Task details »
How many of the lines below include the word "approach"? Only the number should be given.

Input data »
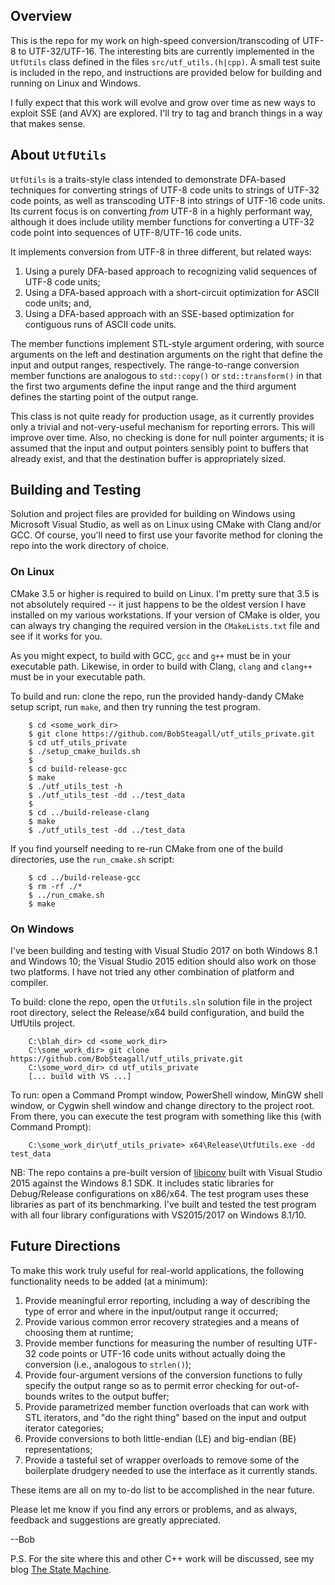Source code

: ## Overview

This is the repo for my work on high-speed conversion/transcoding of UTF-8 to UTF-32/UTF-16.  The interesting bits are currently implemented in the `UtfUtils` class defined in the files `src/utf_utils.(h|cpp)`.  A small test suite is included in the repo, and instructions are provided below for building and running on Linux and Windows.

I fully expect that this work will evolve and grow over time as new ways to exploit SSE (and AVX) are explored.  I'll try to tag and branch things in a way that makes sense.

## About `UtfUtils`

`UtfUtils` is a traits-style class intended to demonstrate DFA-based techniques for converting strings of UTF-8 code units to strings of UTF-32 code points, as well as transcoding UTF-8 into strings of UTF-16 code units.  Its current focus is on converting _from_ UTF-8 in a highly performant way, although it does include utility member functions for converting a UTF-32 code point into sequences of UTF-8/UTF-16 code units.

It implements conversion from UTF-8 in three different, but related ways:

1. Using a purely DFA-based approach to recognizing valid sequences of UTF-8 code units;
1. Using a DFA-based approach with a short-circuit optimization for ASCII code units; and, 
1. Using a DFA-based approach with an SSE-based optimization for contiguous runs of ASCII code units.

The member functions implement STL-style argument ordering, with source arguments on the left and destination arguments on the right that define the input and output ranges, respectively.  The range-to-range conversion member functions are analogous to `std::copy()` or `std::transform()` in that the first two arguments define the input range and the third argument defines the starting point of the output range.

This class is not quite ready for production usage, as it currently provides only a trivial and not-very-useful mechanism for reporting errors.  This will improve over time.  Also, no checking is done for null pointer arguments; it is assumed that the input and output pointers sensibly point to buffers that already exist, and that the destination buffer is appropriately sized.

## Building and Testing

Solution and project files are provided for building on Windows using Microsoft Visual Studio, as well as on Linux using CMake with Clang and/or GCC.  Of course, you'll need to first use your favorite method for cloning the repo into the work directory of choice.

### On Linux

CMake 3.5 or higher is required to build on Linux.  I'm pretty sure that 3.5 is not absolutely required -- it just happens to be the oldest version I have installed on my various workstations.  If your version of CMake is older, you can always try changing the required version in the `CMakeLists.txt` file and see if it works for you.

As you might expect, to build with GCC, `gcc` and `g++` must be in your executable path.  Likewise, in order to build with Clang, `clang` and `clang++` must be in your executable path.

To build and run: clone the repo, run the provided handy-dandy CMake setup script, run `make`, and then try running the test program.

```
    $ cd <some_work_dir>
    $ git clone https://github.com/BobSteagall/utf_utils_private.git
    $ cd utf_utils_private
    $ ./setup_cmake_builds.sh
    $
    $ cd build-release-gcc
    $ make
    $ ./utf_utils_test -h
    $ ./utf_utils_test -dd ../test_data
    $
    $ cd ../build-release-clang
    $ make
    $ ./utf_utils_test -dd ../test_data
```

If you find yourself needing to re-run CMake from one of the build directories, use the `run_cmake.sh` script:

```
    $ cd ../build-release-gcc
    $ rm -rf ./*
    $ ../run_cmake.sh
    $ make
```

### On Windows

I've been building and testing with Visual Studio 2017 on both Windows 8.1 and Windows 10;  the Visual Studio 2015 edition should also work on those two platforms.  I have not tried any other combination of platform and compiler.

To build: clone the repo, open the `UtfUtils.sln` solution file in the project root directory, select the Release/x64 build configuration, and build the UtfUtils project.

```
    C:\blah_dir> cd <some_work_dir>
    C:\some_work_dir> git clone https://github.com/BobSteagall/utf_utils_private.git
    C:\some_word_dir> cd utf_utils_private
    [... build with VS ...]
```

To run: open a Command Prompt window, PowerShell window, MinGW shell window, or Cygwin shell window and change directory to the project root.  From there, you can execute the test program with something like this (with Command Prompt):

```
    C:\some_work_dir\utf_utils_private> x64\Release\UtfUtils.exe -dd test_data
```

NB: The repo contains a pre-built version of [libiconv](https://www.gnu.org/software/libiconv/) built with Visual Studio 2015 against the Windows 8.1 SDK.  It includes static libraries for Debug/Release configurations on x86/x64.  The test program uses these libraries as part of its benchmarking.  I've built and tested the test program with all four library configurations with VS2015/2017 on Windows 8.1/10.

## Future Directions

To make this work truly useful for real-world applications, the following functionality needs to be added (at a minimum):
1. Provide meaningful error reporting, including a way of describing the type of error and where in the input/output range it occurred;
1. Provide various common error recovery strategies and a means of choosing them at runtime;
1. Provide member functions for measuring the number of resulting UTF-32 code points or UTF-16 code units without actually doing the conversion (i.e., analogous to `strlen()`);
1. Provide four-argument versions of the conversion functions to fully specify the output range so as to permit error checking for out-of-bounds writes to the output buffer;
1. Provide parametrized member function overloads that can work with STL iterators, and "do the right thing" based on the input and output iterator categories;
1. Provide conversions to both little-endian (LE) and big-endian (BE) representations;
1. Provide a tasteful set of wrapper overloads to remove some of the boilerplate drudgery needed to use the interface as it currently stands.

These items are all on my to-do list to be accomplished in the near future. 

Please let me know if you find any errors or problems, and as always, feedback and suggestions are greatly appreciated.

--Bob

P.S. For the site where this and other C++ work will be discussed, see my blog [The State Machine](https://bobsteagall.com).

Your response »
3